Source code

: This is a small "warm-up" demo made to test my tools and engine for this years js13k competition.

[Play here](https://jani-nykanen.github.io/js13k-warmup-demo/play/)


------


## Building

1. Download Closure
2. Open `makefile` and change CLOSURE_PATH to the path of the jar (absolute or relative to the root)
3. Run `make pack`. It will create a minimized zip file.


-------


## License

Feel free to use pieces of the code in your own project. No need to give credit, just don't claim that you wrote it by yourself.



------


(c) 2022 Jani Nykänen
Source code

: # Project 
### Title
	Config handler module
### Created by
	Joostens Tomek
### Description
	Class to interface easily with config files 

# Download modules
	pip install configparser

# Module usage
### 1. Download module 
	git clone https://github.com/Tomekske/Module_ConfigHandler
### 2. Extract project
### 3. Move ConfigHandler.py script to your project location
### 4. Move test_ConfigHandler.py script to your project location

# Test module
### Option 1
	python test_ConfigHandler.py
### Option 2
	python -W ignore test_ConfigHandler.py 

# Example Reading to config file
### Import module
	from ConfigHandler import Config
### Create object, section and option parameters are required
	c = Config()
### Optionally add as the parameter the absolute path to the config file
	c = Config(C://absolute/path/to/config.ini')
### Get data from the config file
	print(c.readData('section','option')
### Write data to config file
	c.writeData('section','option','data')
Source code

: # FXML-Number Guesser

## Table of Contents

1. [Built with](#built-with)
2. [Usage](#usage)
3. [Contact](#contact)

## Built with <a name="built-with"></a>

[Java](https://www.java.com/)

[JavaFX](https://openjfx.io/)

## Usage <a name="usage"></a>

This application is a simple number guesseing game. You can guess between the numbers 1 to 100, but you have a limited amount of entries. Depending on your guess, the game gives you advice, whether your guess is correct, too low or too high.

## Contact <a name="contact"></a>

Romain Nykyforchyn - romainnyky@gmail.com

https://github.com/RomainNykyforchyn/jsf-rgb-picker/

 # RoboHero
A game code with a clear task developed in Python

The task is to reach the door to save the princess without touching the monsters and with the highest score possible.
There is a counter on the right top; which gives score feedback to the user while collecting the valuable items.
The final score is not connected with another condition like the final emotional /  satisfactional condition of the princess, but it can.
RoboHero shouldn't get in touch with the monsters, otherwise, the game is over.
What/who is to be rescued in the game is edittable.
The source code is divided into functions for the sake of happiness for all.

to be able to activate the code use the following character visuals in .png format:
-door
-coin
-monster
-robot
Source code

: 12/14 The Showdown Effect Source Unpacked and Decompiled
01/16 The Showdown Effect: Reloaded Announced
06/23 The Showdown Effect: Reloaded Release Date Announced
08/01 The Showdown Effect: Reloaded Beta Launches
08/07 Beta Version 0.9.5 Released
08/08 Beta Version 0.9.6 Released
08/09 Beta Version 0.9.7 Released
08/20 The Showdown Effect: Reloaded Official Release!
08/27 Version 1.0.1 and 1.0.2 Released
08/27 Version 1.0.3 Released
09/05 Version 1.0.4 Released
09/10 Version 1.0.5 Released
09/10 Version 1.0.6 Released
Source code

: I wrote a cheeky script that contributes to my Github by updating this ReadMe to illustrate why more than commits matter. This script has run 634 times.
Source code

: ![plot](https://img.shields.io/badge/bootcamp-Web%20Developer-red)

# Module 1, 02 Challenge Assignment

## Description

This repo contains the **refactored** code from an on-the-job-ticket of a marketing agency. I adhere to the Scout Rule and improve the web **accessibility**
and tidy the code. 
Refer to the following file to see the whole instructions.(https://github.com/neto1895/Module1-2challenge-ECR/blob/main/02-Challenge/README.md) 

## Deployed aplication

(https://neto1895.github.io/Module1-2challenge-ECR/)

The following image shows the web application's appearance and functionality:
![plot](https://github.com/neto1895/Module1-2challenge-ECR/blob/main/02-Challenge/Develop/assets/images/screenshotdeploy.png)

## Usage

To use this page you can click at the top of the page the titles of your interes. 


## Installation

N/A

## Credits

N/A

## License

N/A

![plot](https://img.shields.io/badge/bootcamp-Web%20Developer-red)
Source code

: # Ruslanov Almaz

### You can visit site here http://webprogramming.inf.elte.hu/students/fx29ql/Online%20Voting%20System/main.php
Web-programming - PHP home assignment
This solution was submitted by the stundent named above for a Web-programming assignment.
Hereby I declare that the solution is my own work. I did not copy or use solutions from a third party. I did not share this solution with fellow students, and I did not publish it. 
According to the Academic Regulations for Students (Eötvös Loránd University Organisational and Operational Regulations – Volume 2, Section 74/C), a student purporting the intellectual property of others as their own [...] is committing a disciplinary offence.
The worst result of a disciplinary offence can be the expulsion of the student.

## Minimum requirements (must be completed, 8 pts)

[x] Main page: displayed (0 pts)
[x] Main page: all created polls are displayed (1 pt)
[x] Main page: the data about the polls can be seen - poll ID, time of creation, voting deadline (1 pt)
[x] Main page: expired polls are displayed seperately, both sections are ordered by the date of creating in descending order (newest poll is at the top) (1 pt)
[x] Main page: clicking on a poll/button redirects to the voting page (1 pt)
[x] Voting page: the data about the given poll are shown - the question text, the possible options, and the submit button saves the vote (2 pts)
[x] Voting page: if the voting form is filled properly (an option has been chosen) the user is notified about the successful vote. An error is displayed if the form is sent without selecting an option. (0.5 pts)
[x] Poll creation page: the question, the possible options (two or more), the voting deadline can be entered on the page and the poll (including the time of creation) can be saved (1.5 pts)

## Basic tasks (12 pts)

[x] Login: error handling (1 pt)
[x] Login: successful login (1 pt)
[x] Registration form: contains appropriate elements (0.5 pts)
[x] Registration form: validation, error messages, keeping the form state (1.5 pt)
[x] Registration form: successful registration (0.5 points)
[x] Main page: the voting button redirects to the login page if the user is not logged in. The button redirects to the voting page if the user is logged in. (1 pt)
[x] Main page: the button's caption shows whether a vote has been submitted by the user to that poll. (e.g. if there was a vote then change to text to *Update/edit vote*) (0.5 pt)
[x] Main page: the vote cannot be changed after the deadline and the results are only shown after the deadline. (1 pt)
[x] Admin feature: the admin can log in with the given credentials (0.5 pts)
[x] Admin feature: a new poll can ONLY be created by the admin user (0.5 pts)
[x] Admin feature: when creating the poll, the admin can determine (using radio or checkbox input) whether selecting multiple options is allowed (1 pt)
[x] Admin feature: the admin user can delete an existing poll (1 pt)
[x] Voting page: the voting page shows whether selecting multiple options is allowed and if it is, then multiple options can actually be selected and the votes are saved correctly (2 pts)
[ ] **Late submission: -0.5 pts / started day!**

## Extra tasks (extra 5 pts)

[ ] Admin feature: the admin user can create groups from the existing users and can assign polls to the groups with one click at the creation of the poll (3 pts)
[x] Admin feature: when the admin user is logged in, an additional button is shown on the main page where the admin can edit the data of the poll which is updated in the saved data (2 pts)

+-------+

Pick every line containing the word "demo" out of the material, and copy those lines.

### Problem solution
: This is a small "warm-up" demo made to test my tools and engine for this years js13k competition.
[Play here](https://jani-nykanen.github.io/js13k-warmup-demo/play/)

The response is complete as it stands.